**Input material:**
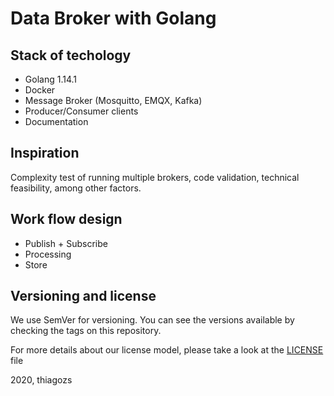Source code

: # Data Broker with Golang

## Stack of techology

* Golang 1.14.1
* Docker
* Message Broker (Mosquitto, EMQX, Kafka)
* Producer/Consumer clients
* Documentation

## Inspiration

Complexity test of running multiple brokers, code validation, technical feasibility, among other factors.

## Work flow design

* Publish + Subscribe
* Processing
* Store

## Versioning and license

We use SemVer for versioning. You can see the versions available by checking the tags on this repository.

For more details about our license model, please take a look at the [LICENSE](LICENCE) file

2020, thiagozs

**Problem to solve:** Except for the pictures, the whole listing above should be transcribed exactly.

**Solution to the problem:**
Source code

: # Data Broker with Golang

## Stack of techology

* Golang 1.14.1
* Docker
* Message Broker (Mosquitto, EMQX, Kafka)
* Producer/Consumer clients
* Documentation

## Inspiration

Complexity test of running multiple brokers, code validation, technical feasibility, among other factors.

## Work flow design

* Publish + Subscribe
* Processing
* Store

## Versioning and license

We use SemVer for versioning. You can see the versions available by checking the tags on this repository.

For more details about our license model, please take a look at the [LICENSE](LICENCE) file

2020, thiagozs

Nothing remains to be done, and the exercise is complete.